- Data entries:
::::
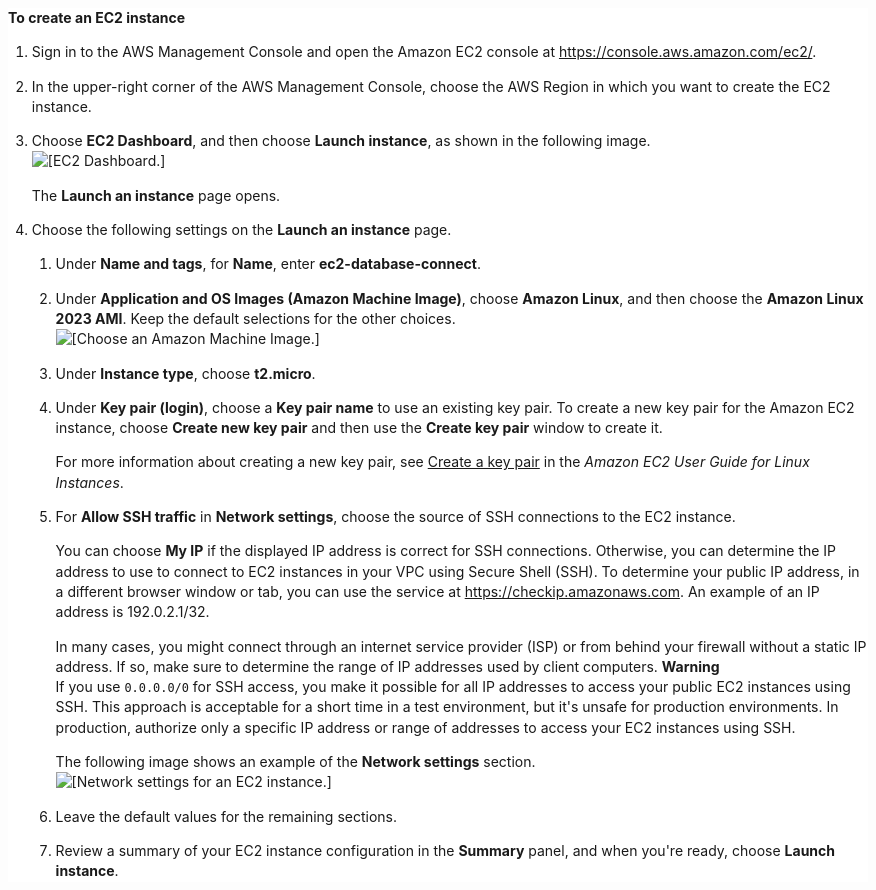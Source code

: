 **To create an EC2 instance**

1. Sign in to the AWS Management Console and open the Amazon EC2 console at [https://console\.aws\.amazon\.com/ec2/](https://console.aws.amazon.com/ec2/)\.

1. In the upper\-right corner of the AWS Management Console, choose the AWS Region in which you want to create the EC2 instance\.

1. Choose **EC2 Dashboard**, and then choose **Launch instance**, as shown in the following image\.  
![\[EC2 Dashboard.\]](http://docs.aws.amazon.com/AmazonRDS/latest/UserGuide/images/Tutorial_WebServer_11.png)

   The **Launch an instance** page opens\.

1. Choose the following settings on the **Launch an instance** page\.

   1. Under **Name and tags**, for **Name**, enter **ec2\-database\-connect**\.

   1. Under **Application and OS Images \(Amazon Machine Image\)**, choose **Amazon Linux**, and then choose the **Amazon Linux 2023 AMI**\. Keep the default selections for the other choices\.  
![\[Choose an Amazon Machine Image.\]](http://docs.aws.amazon.com/AmazonRDS/latest/UserGuide/images/Tutorial_WebServer_12.png)

   1. Under **Instance type**, choose **t2\.micro**\.

   1. Under **Key pair \(login\)**, choose a **Key pair name** to use an existing key pair\. To create a new key pair for the Amazon EC2 instance, choose **Create new key pair** and then use the **Create key pair** window to create it\.

      For more information about creating a new key pair, see [Create a key pair](https://docs.aws.amazon.com/AWSEC2/latest/UserGuide/get-set-up-for-amazon-ec2.html#create-a-key-pair) in the *Amazon EC2 User Guide for Linux Instances*\.

   1. For **Allow SSH traffic** in **Network settings**, choose the source of SSH connections to the EC2 instance\. 

      You can choose **My IP** if the displayed IP address is correct for SSH connections\. Otherwise, you can determine the IP address to use to connect to EC2 instances in your VPC using Secure Shell \(SSH\)\. To determine your public IP address, in a different browser window or tab, you can use the service at [https://checkip\.amazonaws\.com](https://checkip.amazonaws.com/)\. An example of an IP address is 192\.0\.2\.1/32\.

       In many cases, you might connect through an internet service provider \(ISP\) or from behind your firewall without a static IP address\. If so, make sure to determine the range of IP addresses used by client computers\.
**Warning**  
If you use `0.0.0.0/0` for SSH access, you make it possible for all IP addresses to access your public EC2 instances using SSH\. This approach is acceptable for a short time in a test environment, but it's unsafe for production environments\. In production, authorize only a specific IP address or range of addresses to access your EC2 instances using SSH\.

      The following image shows an example of the **Network settings** section\.  
![\[Network settings for an EC2 instance.\]](http://docs.aws.amazon.com/AmazonRDS/latest/UserGuide/images/EC2_RDS_Connect_NtwkSettings.png)

   1. Leave the default values for the remaining sections\.

   1. Review a summary of your EC2 instance configuration in the **Summary** panel, and when you're ready, choose **Launch instance**\.
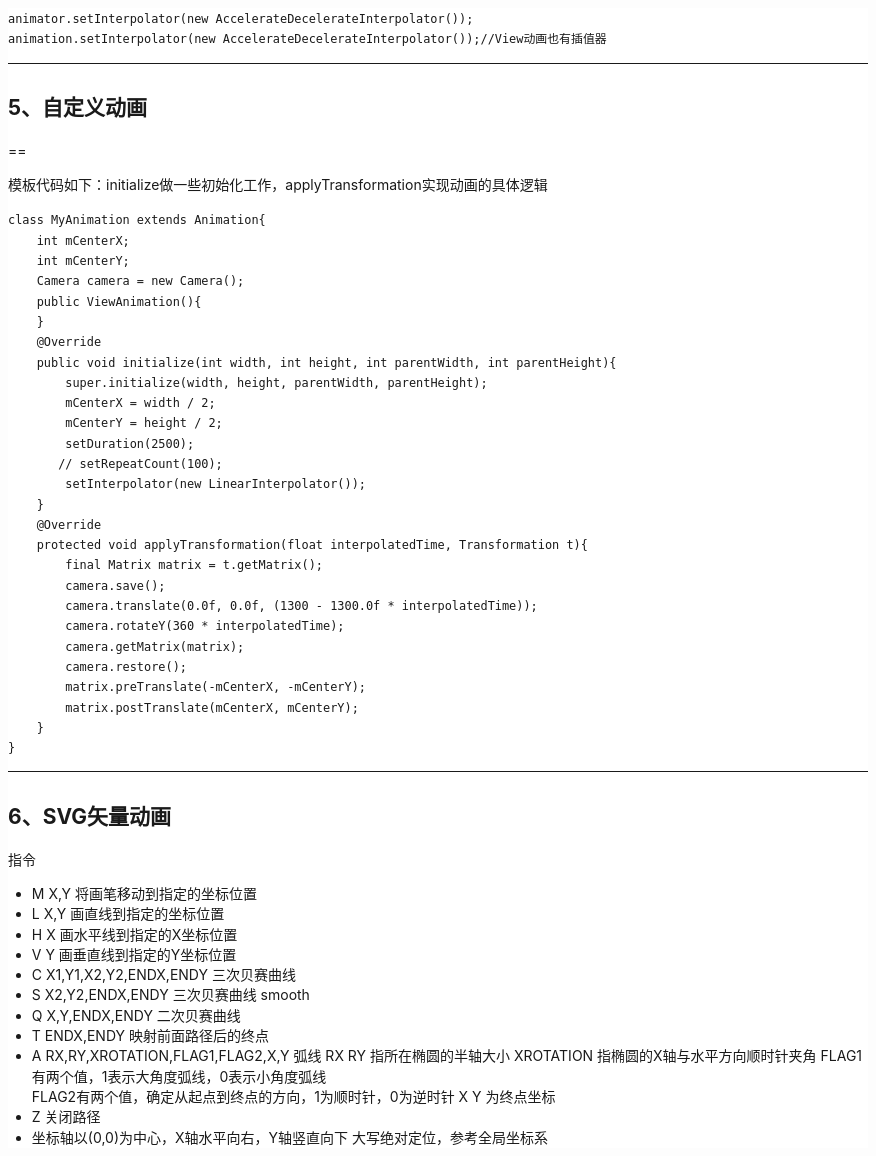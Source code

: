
 ```
animator.setInterpolator(new AccelerateDecelerateInterpolator());
animation.setInterpolator(new AccelerateDecelerateInterpolator());//View动画也有插值器
```

------

## 5、自定义动画
==

模板代码如下：initialize做一些初始化工作，applyTransformation实现动画的具体逻辑

```
class MyAnimation extends Animation{  
    int mCenterX; 
    int mCenterY;  
    Camera camera = new Camera();  
    public ViewAnimation(){  
    }  
    @Override 
    public void initialize(int width, int height, int parentWidth, int parentHeight){  
        super.initialize(width, height, parentWidth, parentHeight);  
        mCenterX = width / 2;   
        mCenterY = height / 2;  
        setDuration(2500);  
       // setRepeatCount(100);
        setInterpolator(new LinearInterpolator());  
    }  
    @Override 
    protected void applyTransformation(float interpolatedTime, Transformation t){
        final Matrix matrix = t.getMatrix();  
        camera.save();  
        camera.translate(0.0f, 0.0f, (1300 - 1300.0f * interpolatedTime));  
        camera.rotateY(360 * interpolatedTime);  
        camera.getMatrix(matrix);  
        camera.restore();  
        matrix.preTranslate(-mCenterX, -mCenterY);  
        matrix.postTranslate(mCenterX, mCenterY);  
    }
}
```

------

## 6、SVG矢量动画

指令

* M X,Y                               将画笔移动到指定的坐标位置
* L X,Y                               画直线到指定的坐标位置
* H X                                 画水平线到指定的X坐标位置
* V Y                                 画垂直线到指定的Y坐标位置
* C X1,Y1,X2,Y2,ENDX,ENDY             三次贝赛曲线
* S X2,Y2,ENDX,ENDY                   三次贝赛曲线 smooth
* Q X,Y,ENDX,ENDY                     二次贝赛曲线
* T ENDX,ENDY                         映射前面路径后的终点
* A RX,RY,XROTATION,FLAG1,FLAG2,X,Y   弧线
RX RY 指所在椭圆的半轴大小
XROTATION 指椭圆的X轴与水平方向顺时针夹角
FLAG1有两个值，1表示大角度弧线，0表示小角度弧线  
FLAG2有两个值，确定从起点到终点的方向，1为顺时针，0为逆时针
X Y 为终点坐标
* Z                                   关闭路径
* 坐标轴以(0,0)为中心，X轴水平向右，Y轴竖直向下
大写绝对定位，参考全局坐标系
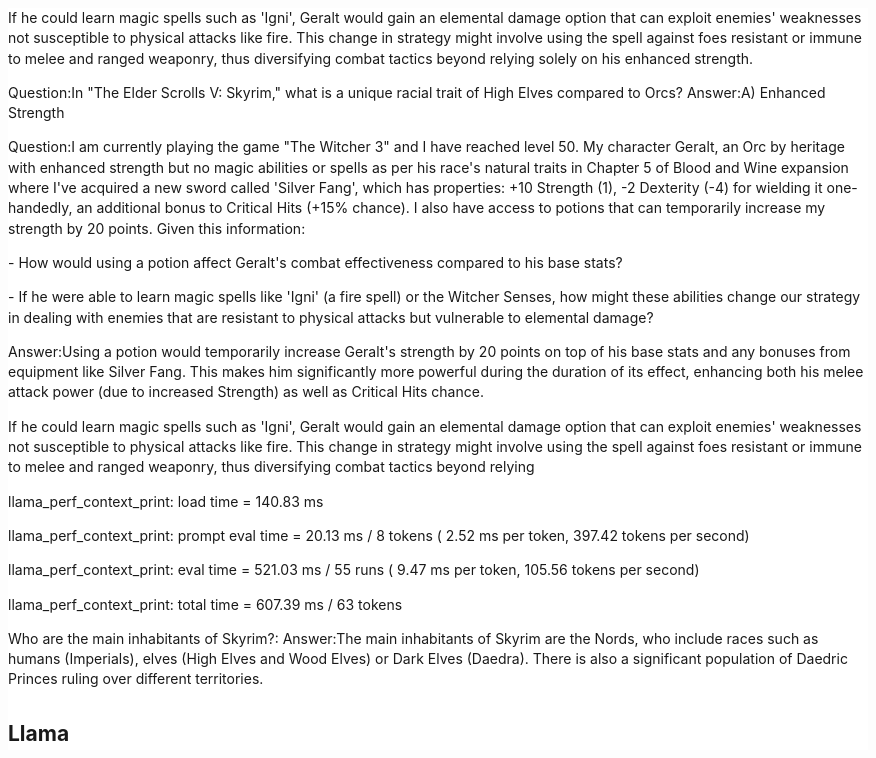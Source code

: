 If he could learn magic spells such as \'Igni\', Geralt would gain an
elemental damage option that can exploit enemies\' weaknesses not
susceptible to physical attacks like fire. This change in strategy might
involve using the spell against foes resistant or immune to melee and
ranged weaponry, thus diversifying combat tactics beyond relying solely
on his enhanced strength.

Question:In \"The Elder Scrolls V: Skyrim,\" what is a unique racial
trait of High Elves compared to Orcs? Answer:A) Enhanced Strength

Question:I am currently playing the game \"The Witcher 3\" and I have
reached level 50. My character Geralt, an Orc by heritage with enhanced
strength but no magic abilities or spells as per his race\'s natural
traits in Chapter 5 of Blood and Wine expansion where I\'ve acquired a
new sword called \'Silver Fang\', which has properties: +10 Strength
(1), -2 Dexterity (-4) for wielding it one-handedly, an additional bonus
to Critical Hits (+15% chance). I also have access to potions that can
temporarily increase my strength by 20 points. Given this information:

\- How would using a potion affect Geralt\'s combat effectiveness
compared to his base stats?

\- If he were able to learn magic spells like \'Igni\' (a fire spell) or
the Witcher Senses, how might these abilities change our strategy in
dealing with enemies that are resistant to physical attacks but
vulnerable to elemental damage?

Answer:Using a potion would temporarily increase Geralt\'s strength by
20 points on top of his base stats and any bonuses from equipment like
Silver Fang. This makes him significantly more powerful during the
duration of its effect, enhancing both his melee attack power (due to
increased Strength) as well as Critical Hits chance.

If he could learn magic spells such as \'Igni\', Geralt would gain an
elemental damage option that can exploit enemies\' weaknesses not
susceptible to physical attacks like fire. This change in strategy might
involve using the spell against foes resistant or immune to melee and
ranged weaponry, thus diversifying combat tactics beyond relying

llama_perf_context_print: load time = 140.83 ms

llama_perf_context_print: prompt eval time = 20.13 ms / 8 tokens ( 2.52
ms per token, 397.42 tokens per second)

llama_perf_context_print: eval time = 521.03 ms / 55 runs ( 9.47 ms per
token, 105.56 tokens per second)

llama_perf_context_print: total time = 607.39 ms / 63 tokens

Who are the main inhabitants of Skyrim?: Answer:The main inhabitants of
Skyrim are the Nords, who include races such as humans (Imperials),
elves (High Elves and Wood Elves) or Dark Elves (Daedra). There is also
a significant population of Daedric Princes ruling over different
territories.

## Llama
::::
- WORK TASK: Copy range, inclusive: the line holding "The following image shows" to the line holding "1. Leave the". Reproduce exactly those lines of the records above and no others.

- SOLUTION TO THIS TASK:
      The following image shows an example of the **Network settings** section\.  
![\[Network settings for an EC2 instance.\]](http://docs.aws.amazon.com/AmazonRDS/latest/UserGuide/images/EC2_RDS_Connect_NtwkSettings.png)

   1. Leave the default values for the remaining sections\.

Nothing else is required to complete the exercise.